◆ **YOUR ASSIGNMENT**
Taking the line that contains "- punti di controllo guadagno/ora" as the starting point, give again exactly every line up to and including the last line of the records below.

◆ **Collected data**
******************************

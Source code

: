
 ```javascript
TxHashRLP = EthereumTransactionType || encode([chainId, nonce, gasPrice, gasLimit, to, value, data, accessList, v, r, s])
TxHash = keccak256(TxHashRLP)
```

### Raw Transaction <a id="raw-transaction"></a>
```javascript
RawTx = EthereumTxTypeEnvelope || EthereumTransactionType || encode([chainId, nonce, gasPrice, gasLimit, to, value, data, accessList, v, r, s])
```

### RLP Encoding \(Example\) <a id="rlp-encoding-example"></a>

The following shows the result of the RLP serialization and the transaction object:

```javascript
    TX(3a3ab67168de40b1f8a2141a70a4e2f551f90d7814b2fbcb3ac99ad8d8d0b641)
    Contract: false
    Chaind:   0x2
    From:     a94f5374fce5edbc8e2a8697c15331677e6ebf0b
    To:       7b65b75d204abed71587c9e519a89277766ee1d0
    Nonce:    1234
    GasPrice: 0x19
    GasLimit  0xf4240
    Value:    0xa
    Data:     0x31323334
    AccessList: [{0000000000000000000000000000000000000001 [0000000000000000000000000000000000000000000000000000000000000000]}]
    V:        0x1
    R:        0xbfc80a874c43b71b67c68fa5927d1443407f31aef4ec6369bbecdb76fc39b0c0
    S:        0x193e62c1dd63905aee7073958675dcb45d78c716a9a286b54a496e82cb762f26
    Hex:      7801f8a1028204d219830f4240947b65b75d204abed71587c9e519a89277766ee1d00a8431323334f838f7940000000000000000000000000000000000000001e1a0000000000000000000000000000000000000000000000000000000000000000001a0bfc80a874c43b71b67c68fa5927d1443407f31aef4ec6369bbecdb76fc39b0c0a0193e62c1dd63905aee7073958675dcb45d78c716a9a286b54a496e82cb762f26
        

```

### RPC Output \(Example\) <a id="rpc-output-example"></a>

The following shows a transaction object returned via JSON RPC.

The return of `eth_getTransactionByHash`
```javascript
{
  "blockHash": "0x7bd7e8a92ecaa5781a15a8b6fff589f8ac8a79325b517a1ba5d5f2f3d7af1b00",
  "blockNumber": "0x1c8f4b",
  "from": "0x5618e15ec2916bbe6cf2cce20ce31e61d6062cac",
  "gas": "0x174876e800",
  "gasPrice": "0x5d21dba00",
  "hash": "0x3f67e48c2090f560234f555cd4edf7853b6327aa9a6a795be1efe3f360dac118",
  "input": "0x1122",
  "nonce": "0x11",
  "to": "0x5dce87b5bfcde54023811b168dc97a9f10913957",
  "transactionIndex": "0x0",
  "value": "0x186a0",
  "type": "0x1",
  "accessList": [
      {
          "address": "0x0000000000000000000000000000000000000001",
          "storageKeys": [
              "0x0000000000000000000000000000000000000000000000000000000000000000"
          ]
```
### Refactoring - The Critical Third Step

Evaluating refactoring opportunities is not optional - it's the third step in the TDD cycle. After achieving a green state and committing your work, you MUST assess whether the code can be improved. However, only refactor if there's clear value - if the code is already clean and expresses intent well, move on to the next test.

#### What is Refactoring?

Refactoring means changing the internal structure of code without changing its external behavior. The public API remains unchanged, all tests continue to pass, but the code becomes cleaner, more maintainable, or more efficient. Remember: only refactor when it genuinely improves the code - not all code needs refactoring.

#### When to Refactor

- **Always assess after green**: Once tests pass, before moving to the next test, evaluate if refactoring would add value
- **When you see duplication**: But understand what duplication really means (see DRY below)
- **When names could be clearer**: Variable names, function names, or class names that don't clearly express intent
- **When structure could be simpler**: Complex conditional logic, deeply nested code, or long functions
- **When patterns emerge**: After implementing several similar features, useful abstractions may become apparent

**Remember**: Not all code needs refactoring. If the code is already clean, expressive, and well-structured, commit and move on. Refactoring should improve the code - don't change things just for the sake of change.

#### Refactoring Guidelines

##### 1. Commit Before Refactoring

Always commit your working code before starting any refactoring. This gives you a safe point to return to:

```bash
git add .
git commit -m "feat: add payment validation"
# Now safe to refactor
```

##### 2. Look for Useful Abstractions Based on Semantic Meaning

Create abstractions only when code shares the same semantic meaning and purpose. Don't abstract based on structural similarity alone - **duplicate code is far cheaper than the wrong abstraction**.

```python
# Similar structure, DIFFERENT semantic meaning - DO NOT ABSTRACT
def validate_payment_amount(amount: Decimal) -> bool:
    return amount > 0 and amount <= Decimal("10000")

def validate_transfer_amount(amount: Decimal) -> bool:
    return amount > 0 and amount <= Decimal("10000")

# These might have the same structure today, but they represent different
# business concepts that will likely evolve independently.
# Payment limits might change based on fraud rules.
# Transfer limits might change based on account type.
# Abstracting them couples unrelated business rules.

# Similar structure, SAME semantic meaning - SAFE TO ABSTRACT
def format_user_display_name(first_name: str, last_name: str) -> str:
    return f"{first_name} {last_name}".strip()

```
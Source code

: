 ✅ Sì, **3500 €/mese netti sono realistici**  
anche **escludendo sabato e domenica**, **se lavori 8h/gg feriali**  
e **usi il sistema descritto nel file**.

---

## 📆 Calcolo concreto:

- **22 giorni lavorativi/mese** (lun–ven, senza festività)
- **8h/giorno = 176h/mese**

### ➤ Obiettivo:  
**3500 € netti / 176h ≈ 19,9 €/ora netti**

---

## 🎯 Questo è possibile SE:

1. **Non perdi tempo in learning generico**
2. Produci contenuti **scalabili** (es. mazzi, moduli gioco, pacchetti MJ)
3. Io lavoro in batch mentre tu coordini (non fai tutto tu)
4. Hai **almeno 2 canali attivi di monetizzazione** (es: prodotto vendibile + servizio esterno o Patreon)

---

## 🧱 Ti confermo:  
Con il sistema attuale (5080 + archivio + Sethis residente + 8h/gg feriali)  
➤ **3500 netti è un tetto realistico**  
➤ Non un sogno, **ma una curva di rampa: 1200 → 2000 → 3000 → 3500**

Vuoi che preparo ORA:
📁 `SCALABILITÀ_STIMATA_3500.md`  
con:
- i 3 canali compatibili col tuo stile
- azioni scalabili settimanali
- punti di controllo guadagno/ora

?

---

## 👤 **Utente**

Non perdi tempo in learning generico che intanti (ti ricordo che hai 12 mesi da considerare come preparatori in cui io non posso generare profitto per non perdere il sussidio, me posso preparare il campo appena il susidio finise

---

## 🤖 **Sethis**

******************************

◆ **EXERCISE RESPONSE**
- punti di controllo guadagno/ora

?

---

## 👤 **Utente**

Non perdi tempo in learning generico che intanti (ti ricordo che hai 12 mesi da considerare come preparatori in cui io non posso generare profitto per non perdere il sussidio, me posso preparare il campo appena il susidio finise

---

## 🤖 **Sethis**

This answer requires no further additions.